Does the rubber duck match with the license of the package and is the attribution (=none) correct?
https://sourceforge.net/p/texstudio/hg/ci/default/tree/images/egg.png could be this one
http://ellieislc.weebly.com/food.html
I could not see a license information. Perhaps we are not allowed to distribute this picture that way, which would be problematic for Linux packages.
It was the first rubber duck image on wikipedia ( http://web.archive.org/web/20111014112504/http://en.wikipedia.org/wiki/Rubber_duck), and marked as freely available afair.
Although now they have deleted all rubber ducks, since the concept of rubber ducks itself might be copyrighted https://commons.wikimedia.org/wiki/Commons:Deletion_requests/Files_in_Category:Rubber_ducks
Last edit: Benito van der Zander 2017-08-04
Thank you for the fast reply.
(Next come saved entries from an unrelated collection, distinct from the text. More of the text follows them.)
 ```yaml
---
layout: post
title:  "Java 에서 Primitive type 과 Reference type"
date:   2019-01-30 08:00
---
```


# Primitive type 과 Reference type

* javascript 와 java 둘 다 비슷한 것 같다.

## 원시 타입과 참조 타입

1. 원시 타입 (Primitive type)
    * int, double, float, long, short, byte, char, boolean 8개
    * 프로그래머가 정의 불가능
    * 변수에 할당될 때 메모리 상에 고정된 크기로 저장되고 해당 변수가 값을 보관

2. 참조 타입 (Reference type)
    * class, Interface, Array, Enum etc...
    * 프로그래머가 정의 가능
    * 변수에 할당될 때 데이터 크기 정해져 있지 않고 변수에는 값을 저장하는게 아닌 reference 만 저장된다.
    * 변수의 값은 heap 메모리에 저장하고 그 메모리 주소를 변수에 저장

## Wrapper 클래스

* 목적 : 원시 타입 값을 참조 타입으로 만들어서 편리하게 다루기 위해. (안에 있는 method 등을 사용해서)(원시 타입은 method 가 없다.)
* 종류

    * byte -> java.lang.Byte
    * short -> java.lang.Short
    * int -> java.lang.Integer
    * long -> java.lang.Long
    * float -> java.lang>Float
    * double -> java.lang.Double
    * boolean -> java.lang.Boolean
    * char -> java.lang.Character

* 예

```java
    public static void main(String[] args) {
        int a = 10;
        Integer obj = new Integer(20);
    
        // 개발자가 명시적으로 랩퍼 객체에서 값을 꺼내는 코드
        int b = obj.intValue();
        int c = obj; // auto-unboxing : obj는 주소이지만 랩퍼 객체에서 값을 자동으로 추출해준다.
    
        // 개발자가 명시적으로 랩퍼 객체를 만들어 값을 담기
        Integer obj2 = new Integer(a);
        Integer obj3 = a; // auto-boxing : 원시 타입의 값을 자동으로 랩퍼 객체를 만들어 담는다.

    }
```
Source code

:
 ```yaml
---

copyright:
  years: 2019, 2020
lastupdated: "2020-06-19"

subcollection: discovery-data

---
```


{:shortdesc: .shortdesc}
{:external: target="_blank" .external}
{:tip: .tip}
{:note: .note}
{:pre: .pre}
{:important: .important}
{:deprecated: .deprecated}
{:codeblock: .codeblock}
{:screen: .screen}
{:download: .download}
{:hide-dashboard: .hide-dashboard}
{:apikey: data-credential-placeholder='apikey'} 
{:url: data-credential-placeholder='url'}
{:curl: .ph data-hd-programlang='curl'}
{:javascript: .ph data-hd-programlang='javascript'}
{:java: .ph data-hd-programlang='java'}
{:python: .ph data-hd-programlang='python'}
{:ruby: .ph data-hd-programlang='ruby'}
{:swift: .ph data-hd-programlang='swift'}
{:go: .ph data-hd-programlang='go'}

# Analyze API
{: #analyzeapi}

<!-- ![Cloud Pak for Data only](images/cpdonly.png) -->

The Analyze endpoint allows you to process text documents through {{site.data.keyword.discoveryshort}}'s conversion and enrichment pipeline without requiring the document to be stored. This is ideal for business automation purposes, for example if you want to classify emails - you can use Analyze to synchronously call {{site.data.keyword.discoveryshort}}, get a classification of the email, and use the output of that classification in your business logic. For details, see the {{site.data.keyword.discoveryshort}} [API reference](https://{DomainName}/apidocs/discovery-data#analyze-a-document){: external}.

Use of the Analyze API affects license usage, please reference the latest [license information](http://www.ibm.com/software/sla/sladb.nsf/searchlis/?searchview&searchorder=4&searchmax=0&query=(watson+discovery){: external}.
That is interesting. I was not aware of that. What are the plans now? Please bump the version number, if you release a clean version. It would brake our packages else...
The ticket was closed, but the solution is not clear. Could you write a line, which action was taken, if any?
no action has been taken.
So, we don't think the image is a license violation?
What about the following solution: We could ask on tex.sx, if someone is willing to prepare a tex-code for a yellow duck. We can add the duck plus the source code and attribute the creator. This would even have some connection to tex and the unlucky license problem is solved.
Could do. However, I'm not in favor of it. IMO we should either we leave it as is or remove it. Everything else is not worth the effort. I'm still not clear if the image may be a license violation.
Could you reopen the ticket, please?
For a clean open source project it is important that all external files have the appropriate licence which should be tracable. As far I understand the situation, many ducks were deleted on commons, because they were a derived work from a non-free duck but the deletion article is not very clear about that. TXS does not attribute the author, license and source of the picture either.
If Commons deleted the picture without reason AND the author licensed the picture as PD, the chances are high, that there is no license problem.
Your suggestion to remove the easteregg completely would find many friends
https://tex.stackexchange.com/questions/332307/how-to-turn-off-the-yellow-duck-in-texstudio
If you think, that the picture was not legal to copy and distribute, you should rebase the repository.
This would be my favourite solution too, but it is your decision.
I am looking forward to your solution, so that we can have a recent texstudio with a clean License (in Gentoo Linux) again soon. It is really a blocker, because license violations can get very nasty and are a blocker for open source.
we need to know what was at http://en.wikipedia.org/wiki/File:Rubber_Duck.jpg
I think wikipedia admins can still see it. I wrote a mail to the admin who deleted the duck
Any news?
No response
Perhaps someone knows another wikipedia admin?
What do you think about this duck as alternative? https://www.ctan.org/pkg/tikzducks
It even has a connection with TeX and we get this thing to an end after 2 months.
Or alternatively removing it at all?
Both fine by me.
To get this out of the way, I propose to simply remove the picture. Please speak up, if you do not agree.
I thought the tikz ducks look nice
Ok, then let's use these. Any particular preference?
Ok, I've take the action to replace the image by the basic tikzduck. This is good enough for me. You are free to add more styling if you like.